One of the primary technical concerns with interconnected DG is the potential to exceed the fault-duty limitations at substations. Under extreme fault conditions, customer-sited synchronous generators can contribute enough additional fault current to prevent substation breakers from interrupting properly. Customers have been able to meet fault-mitigation requirements through a growing array of customer-side fault-current mitigation technology, and further R&D is proceeding in this area.for technical fault current mitigation solutions
No matter what strategy is employed to overcome these challenges and realize the most benefits from changing customer behaviors, open communication remains key. For example, Con Edison hosts DG stakeholder seminars, provides technical interconnection training for developers, and publishes non-technical handbooks for customers. The company’s EE and DR departments have sophisticated marketing, measurement, and verification approaches that are good models for targeting DG and identifying customer opportunities.

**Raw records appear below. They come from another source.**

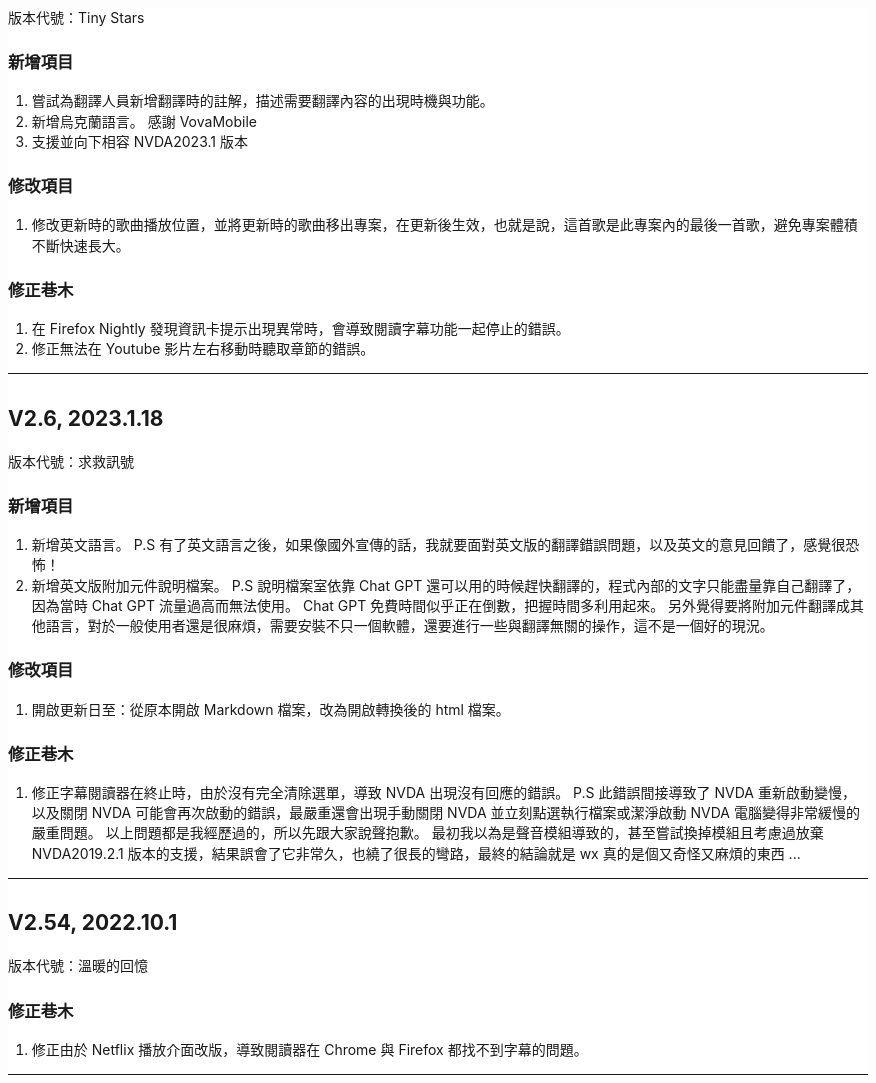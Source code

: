 版本代號：Tiny Stars

### 新增項目

1. 嘗試為翻譯人員新增翻譯時的註解，描述需要翻譯內容的出現時機與功能。
2. 新增烏克蘭語言。 感謝 VovaMobile
3. 支援並向下相容 NVDA2023.1 版本

### 修改項目

1. 修改更新時的歌曲播放位置，並將更新時的歌曲移出專案，在更新後生效，也就是說，這首歌是此專案內的最後一首歌，避免專案體積不斷快速長大。

### 修正巷木

1. 在 Firefox Nightly 發現資訊卡提示出現異常時，會導致閱讀字幕功能一起停止的錯誤。
2. 修正無法在 Youtube 影片左右移動時聽取章節的錯誤。

---

## V2.6, 2023.1.18

版本代號：求救訊號

### 新增項目

1. 新增英文語言。
P.S 有了英文語言之後，如果像國外宣傳的話，我就要面對英文版的翻譯錯誤問題，以及英文的意見回饋了，感覺很恐怖！
2. 新增英文版附加元件說明檔案。
P.S 說明檔案室依靠 Chat GPT 還可以用的時候趕快翻譯的，程式內部的文字只能盡量靠自己翻譯了，因為當時 Chat GPT 流量過高而無法使用。
Chat GPT 免費時間似乎正在倒數，把握時間多利用起來。
另外覺得要將附加元件翻譯成其他語言，對於一般使用者還是很麻煩，需要安裝不只一個軟體，還要進行一些與翻譯無關的操作，這不是一個好的現況。

### 修改項目

1. 開啟更新日至：從原本開啟 Markdown 檔案，改為開啟轉換後的 html 檔案。

### 修正巷木

1. 修正字幕閱讀器在終止時，由於沒有完全清除選單，導致 NVDA 出現沒有回應的錯誤。
P.S 此錯誤間接導致了 NVDA 重新啟動變慢，以及關閉 NVDA 可能會再次啟動的錯誤，最嚴重還會出現手動關閉 NVDA 並立刻點選執行檔案或潔淨啟動 NVDA 電腦變得非常緩慢的嚴重問題。
以上問題都是我經歷過的，所以先跟大家說聲抱歉。
最初我以為是聲音模組導致的，甚至嘗試換掉模組且考慮過放棄 NVDA2019.2.1 版本的支援，結果誤會了它非常久，也繞了很長的彎路，最終的結論就是 wx 真的是個又奇怪又麻煩的東西 ...

---

## V2.54, 2022.10.1

版本代號：溫暖的回憶

### 修正巷木

1. 修正由於 Netflix 播放介面改版，導致閱讀器在 Chrome 與 Firefox 都找不到字幕的問題。

---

Finally, while natural gas-fired DG has the technical potential to be cleaner than traditional central station generation, it’s important that DG resources be held to stringent environmental standards. Customers place a high value on clean air, particularly important in a dense urban environment; as such, utilities shouldn’t encourage the use of DG that lowers the local quality of the environment.
1. Gazze, C., Mysholowsky, S., Craft, R., Applebaum, B., “Con Edison’s Targeted Demand Side Management Program: Replacing Distribution Infrastructure with Load Reduction,” 2010 ACEEE Summer Study on Energy Efficiency in Buildings.
2. “Promulgation of Amendments to Chapter 2 of Title 15 of the Rules of the City of New York Rules Governing the Emissions from the Use of #4 and #6 Fuel Oil in Heat and Hot Water Boilers and Burners,” New York City Department of Environmental Protection, 2011.
3. “New York City’s Solar Energy Future: 2011 Update,” Meister Consultants Group, Inc., 2011, Prepared for the City University of New York and the New York City Solar America City Partnership, DOE Solar America Cities Initiative.